GWAS and Polygenic Scores

This notebook demonstrates how to run a genome-wide association study (GWAS) on simulated data and compute polygenic scores (PGS) using xftsim.

We will:

  1. Run a simulation with known genetic architecture (h2 = 0.5)

  2. Run GWAS on the simulated data using GWAS(haplotypes, phenotypes)

  3. Examine Manhattan-style output (variant index vs -log10(p))

  4. Show beta recovery (true effects vs estimated effects scatter)

  5. Compute PGS with true weights and with GWAS-estimated weights

  6. Compare PGS R-squared with known h2

  7. Use UnrelatedFilter to obtain independent individuals for GWAS

1. Imports

[ ]:
import numpy as np

from xftsim.effect import AdditiveEffects
from xftsim.arch import Architecture
from xftsim.mate import RandomMating
from xftsim.reproduce import RecombinationMap
from xftsim.sim import Simulation
from xftsim.stats import SampleStatistics
from xftsim.filters import UnrelatedFilter
from xftsim.founders import founder_haplotypes_uniform_AFs
from xftsim.gwas import GWAS, PGS

2. Run a Simulation with Known Genetic Architecture

We simulate a simple univariate trait with h2 = 0.5 using 2000 individuals and 500 variants. A larger sample size gives GWAS more power to detect effects. We run for 3 generations to create family structure (needed later for demonstrating the UnrelatedFilter).

[ ]:
np.random.seed(42)

n = 2000   # number of founders
m = 500    # number of variants

founder_hap = founder_haplotypes_uniform_AFs(n=n, m=m)
eff = AdditiveEffects.from_h2(h2=0.5, m=m, seed=123)

formula = """
Y.G ~ genetic(eff)
Y.E ~ noise(0.5)
Y ~ Y.G + Y.E
"""

arch = Architecture(formula=formula, effects={'eff': eff})
mating = RandomMating(offspring_per_pair=2)
recomb = RecombinationMap.constant_map(m=m, p=0.5)

sim = Simulation(
    founder_haplotypes=founder_hap,
    architecture=arch,
    mating_regime=mating,
    recombination_map=recomb,
    retain_haplotypes=2,
    retain_phenotypes=3,
    statistics=[SampleStatistics()],
    seed=42,
)

sim.run(3)
print(f"Simulation completed: generation {sim.generation}")
print(f"Phenotype keys: {list(sim.phenotypes.keys)}")
print(f"n = {sim.haplotypes.n}, m = {sim.haplotypes.m}")

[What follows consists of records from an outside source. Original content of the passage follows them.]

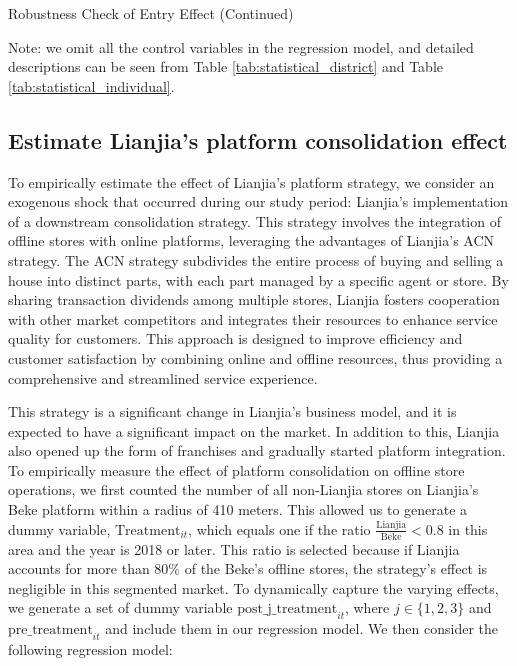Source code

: \documentclass[11pt]{article}
\begin{document}
\begin{table}
  \begin{center}
    \begin{scriptsize}
      \caption{Robustness Check of Entry Effect (Continued)}
      \label{tab:entry_effect_robustness_2}
      
    
    Note: we omit all the control variables in the regression model, and detailed descriptions can be seen from Table \ref{tab:statistical_district} and Table \ref{tab:statistical_individual}.
    \end{scriptsize}
  \end{center}
\end{table}

\subsection{Estimate Lianjia's platform consolidation effect} \label{subsec:acn_strategy}

To empirically estimate the effect of Lianjia's platform strategy, we consider an exogenous shock that occurred during our study period: Lianjia's implementation of a downstream consolidation strategy. This strategy involves the integration of offline stores with online platforms, leveraging the advantages of Lianjia's ACN strategy. The ACN strategy subdivides the entire process of buying and selling a house into distinct parts, with each part managed by a specific agent or store. By sharing transaction dividends among multiple stores, Lianjia fosters cooperation with other market competitors and integrates their resources to enhance service quality for customers. This approach is designed to improve efficiency and customer satisfaction by combining online and offline resources, thus providing a comprehensive and streamlined service experience. 

This strategy is a significant change in Lianjia's business model, and it is expected to have a significant impact on the market. In addition to this, Lianjia also opened up the form of franchises and gradually started platform integration. To empirically measure the effect of platform consolidation on offline store operations, we first counted the number of all non-Lianjia stores on Lianjia's Beke platform within a radius of 410 meters. This allowed us to generate a dummy variable, $\text{Treatment}_{it}$, which equals one if the ratio $\frac{\text{Lianjia}}{\text{Beke}} < 0.8$ in this area and the year is 2018 or later. This ratio is selected because if Lianjia accounts for more than 80\% of the Beke's offline stores, the strategy's effect is negligible in this segmented market. To dynamically capture the varying effects, we generate a set of dummy variable $\text{post\_j\_treatment}_{it}$, where $j \in \{1, 2, 3\}$ and $\text{pre\_treatment}_{it}$ and include them in our regression model. We then consider the following regression model:
\end{document}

3. Run GWAS on the Latest Generation

GWAS(haplotypes, phenotypes) performs per-variant OLS regression of each phenotype on genotype dosage. It returns a dict of GWASResult objects, one per phenotype key.

Each GWASResult contains: - beta: regression coefficients (m,) - se: standard errors (m,) - t_stat: t-statistics (m,) - p_value: two-sided p-values (m,) - af: allele frequencies (m,) - n: sample size

[ ]:
hap = sim.haplotypes
pheno = sim.phenotypes

gwas = GWAS(hap, pheno)
results = gwas.run(['Y'])  # run GWAS for the total phenotype Y

r = results['Y']
print(f"GWAS sample size: n = {r.n}")
print(f"Number of variants tested: m = {len(r.beta)}")
print(f"Mean |beta|: {np.mean(np.abs(r.beta)):.4f}")
print(f"Median p-value: {np.median(r.p_value):.4f}")
print(f"Number of genome-wide significant hits (p < 0.05/{m}): "
      f"{np.sum(r.p_value < 0.05 / m)}")

4. Manhattan-Style Output

A Manhattan plot shows -log10(p-value) vs variant index. Since all variants are causal in this simulation (no null variants), we expect a relatively uniform distribution of signals, with larger-effect variants showing smaller p-values.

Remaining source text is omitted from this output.